## EXERCISE AIM
Only lines holding the word "root" are wanted from the records; copy all of them.

(Stored data)
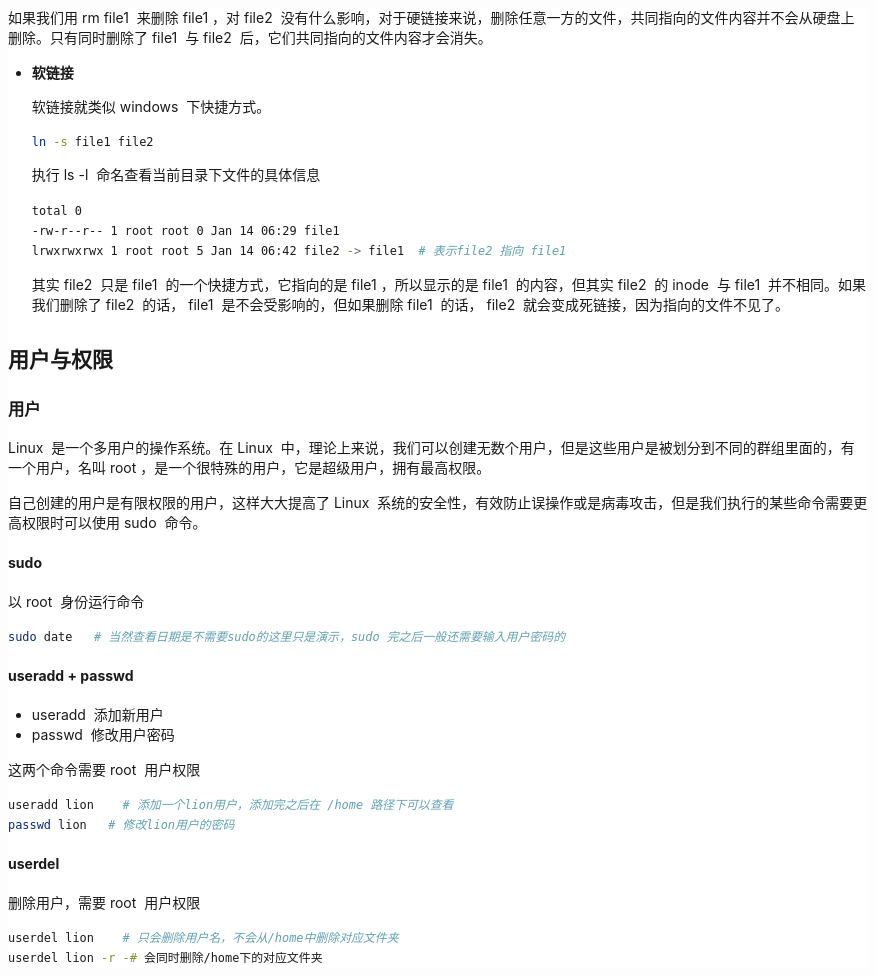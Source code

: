   如果我们用 rm file1  来删除 file1 ，对 file2  没有什么影响，对于硬链接来说，删除任意一方的文件，共同指向的文件内容并不会从硬盘上删除。只有同时删除了 file1  与 file2  后，它们共同指向的文件内容才会消失。

- **软链接**

  软链接就类似 windows  下快捷方式。

  ```sh
  ln -s file1 file2
  ```

  执行 ls -l  命名查看当前目录下文件的具体信息

  ```sh
  total 0
  -rw-r--r-- 1 root root 0 Jan 14 06:29 file1
  lrwxrwxrwx 1 root root 5 Jan 14 06:42 file2 -> file1  # 表示file2 指向 file1
  ```

  其实 file2  只是 file1  的一个快捷方式，它指向的是 file1 ，所以显示的是 file1  的内容，但其实 file2  的 inode  与 file1  并不相同。如果我们删除了 file2  的话， file1  是不会受影响的，但如果删除 file1  的话， file2  就会变成死链接，因为指向的文件不见了。

## 用户与权限

### 用户

Linux  是一个多用户的操作系统。在 Linux  中，理论上来说，我们可以创建无数个用户，但是这些用户是被划分到不同的群组里面的，有一个用户，名叫 root ，是一个很特殊的用户，它是超级用户，拥有最高权限。

自己创建的用户是有限权限的用户，这样大大提高了 Linux  系统的安全性，有效防止误操作或是病毒攻击，但是我们执行的某些命令需要更高权限时可以使用 sudo  命令。

#### sudo

以 root  身份运行命令

```sh
sudo date  	# 当然查看日期是不需要sudo的这里只是演示，sudo 完之后一般还需要输入用户密码的
```

#### useradd + passwd

- useradd  添加新用户
- passwd  修改用户密码

这两个命令需要 root  用户权限

```sh
useradd lion	# 添加一个lion用户，添加完之后在 /home 路径下可以查看
passwd lion	  # 修改lion用户的密码
```

#### userdel

删除用户，需要 root  用户权限

```sh
userdel lion	# 只会删除用户名，不会从/home中删除对应文件夹
userdel lion -r	-# 会同时删除/home下的对应文件夹
```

## ANSWER TO THE PROBLEM
  -rw-r--r-- 1 root root 0 Jan 14 06:29 file1
  lrwxrwxrwx 1 root root 5 Jan 14 06:42 file2 -> file1  # 表示file2 指向 file1
Linux  是一个多用户的操作系统。在 Linux  中，理论上来说，我们可以创建无数个用户，但是这些用户是被划分到不同的群组里面的，有一个用户，名叫 root ，是一个很特殊的用户，它是超级用户，拥有最高权限。
以 root  身份运行命令
这两个命令需要 root  用户权限
删除用户，需要 root  用户权限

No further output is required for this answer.